两行泪无意识从眼眶滑落,晏聆正满脸呆滞时,又是一道惊雷声落下。
外面依然是细雨连绵,并不像夏日雷雨般轰隆隆。
晏聆茫然站在那泪流满面,与此同时,整个洞府顿时陷入一阵黑暗中。
石案上一直燃烧的烛火竟然是晏寒鹊的犀角灯。
晏聆愣怔着不知如何是好,一阵黑暗中灯芯处幽幽浮现一抹烛火未燃尽的残光,瞬间落地化为一个高大虚幻的人形。
是晏寒鹊。
晏聆一愣,突然撕心裂肺地大哭出声,像是寻到港湾朝着晏寒鹊扑了过去:「爹!」
他还以为那雷声是不好的事,还好晏寒鹊来了。
失而復得满心欢喜的晏聆踉跄着扑过去,正要埋在爹怀里大哭一场来宣洩内心的惊慌,但单薄身体穿过那虚幻人影直接扑了个空,「噗通」一声跪在地上。
晏聆摔懵了,茫然回头。
「爹?」
晏寒鹊微微附身,用虚幻好似烛火寸寸燃烧的手虚抚摸着晏聆的脸,眸中是晏聆从未见过的不舍和悲伤。
「爹?」晏聆想要去抓晏寒鹊的手,却一次次扑了个空,他呜咽道,「爹,我害怕,你抱一抱我好不好,爹呜……」
晏寒鹊还是那句话:「阿聆,不要害怕。」
晏聆哽咽地说:「我不害怕,爹在我身边我就不害怕。」
晏寒鹊眸子一颤,好一会才轻声道:「阿聆仔细记好我说的话。」
晏聆:「啊?」
晏寒鹊言简意赅:「你现在身负灵级相纹,日后必然困难重重,记住爹的话,不要告诉任何人你的相纹能力。」
晏聆脑子一片空白,根本无法理解晏寒鹊这句话的意思,呆滞道:「爹?你在说什么?」
什么灵级相纹?
有爹娘在,为何他日后要困难重重?
他不懂。
晏寒鹊那由犀角灯芯凝成的手贴在晏聆脸侧,前所未有的温暖,这是一生冰冷漠然不苟言笑的男人对晏聆第一次这般温柔,也是最后一次。
他甚至轻笑一声,将声音放得又轻又柔,想要抚摸掉晏聆脸上的泪水却摸了个空。
晏寒鹊眸子黯然下去,柔声道:「阿聆,不要害怕。」
他总是对晏聆说「不要害怕」。
晏聆听了无数遍这句话,从来只当耳旁风。
有爹娘在,他就算再害怕也会有可依靠的港湾。
但现在这句话明显不一样,晏聆能听出来。
「好。」晏聆满脸泪痕地点头,「好,我不害怕,我什么都不害怕。」
日后无论遇到什么,他都不会害怕。
晏寒鹊又笑了:「乖。」
晏聆又满脸期盼地问:「那外面雨停了吗?」
晏寒鹊愣了一下,轻声道:「会停的。
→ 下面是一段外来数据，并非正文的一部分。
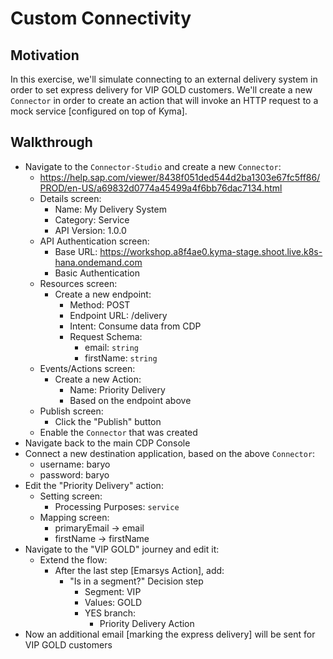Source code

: # Custom Connectivity
## Motivation
In this exercise, we'll simulate connecting to an external delivery system in order to set express delivery for VIP GOLD customers.
We'll create a new `Connector` in order to create an action that will invoke an HTTP request to a mock service [configured on top of Kyma].

## Walkthrough
* Navigate to the `Connector-Studio` and create a new `Connector`:
  * https://help.sap.com/viewer/8438f051ded544d2ba1303e67fc5ff86/PROD/en-US/a69832d0774a45499a4f6bb76dac7134.html
  * Details screen:
    * Name: My Delivery System
    * Category: Service
    * API Version: 1.0.0
  * API Authentication screen:
    * Base URL: https://workshop.a8f4ae0.kyma-stage.shoot.live.k8s-hana.ondemand.com
    * Basic Authentication
  * Resources screen:
    * Create a new endpoint:
      * Method: POST
      * Endpoint URL: /delivery
      * Intent: Consume data from CDP
      * Request Schema:
        * email: `string`
        * firstName: `string`
  * Events/Actions screen:
    * Create a new Action:
      * Name: Priority Delivery
      * Based on the endpoint above
  * Publish screen:
    * Click the "Publish" button
  * Enable the `Connector` that was created
* Navigate back to the main CDP Console
* Connect a new destination application, based on the above `Connector`:
  * username: baryo
  * password: baryo
* Edit the "Priority Delivery" action:
  * Setting screen:
    * Processing Purposes: `service`
  * Mapping screen:
    * primaryEmail -> email
    * firstName -> firstName
* Navigate to the "VIP GOLD" journey and edit it:
  * Extend the flow:
    * After the last step [Emarsys Action], add:
      * "Is in a segment?" Decision step
        * Segment: VIP
        * Values: GOLD
        * YES branch:
          * Priority Delivery Action
* Now an additional email [marking the express delivery] will be sent for VIP GOLD customers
」
晏聆正要再说话,却见晏寒鹊那好似烛火燃烧的身体正在一寸寸熄灭,像是灯芯彻底燃尽前最后的璀璨。
晏寒鹊突然道:「阿聆……」
晏聆心臟狂跳,耳畔的火焰燃烧声越来越弱,他不知为何屏住呼吸,根本不敢说话,只能用尾音发出一个带着颤音的。
「嗯?」
晏寒鹊好像只是想叫一叫他的名字,冰冷的眸光好像要被烛火烧得灼热又温暖。
晏聆终于压抑住心中恐惧,正要说话。
倏地,灯芯凝成的身躯终于烧尽,缓缓化为灰烬一点点消失。
晏聆瞳孔一缩,立刻不记打地扑上去想要抱住晏寒鹊。
「爹!爹!」
只是一瞬,晏寒鹊的身体终于消失,只在视线中残留一抹幻影。
洞府中再次恢復伸手不见五指的漆黑。
晏聆跪坐在那,迷茫了许久,才语调发抖地道。
「……爹?」
第79章 天衍相纹
晏聆孤身跪在黑暗中,呆怔看着晏寒鹊消失的地方久久无法回神。
犀角灯的灯芯是用什么做的,毫无征兆灭掉代表什么,晏寒鹊最后的话又是什么意思,这一切问题晏聆根本不知如何寻找答案,脑海一片空白。
直到门外传来一阵轻微的脚步声。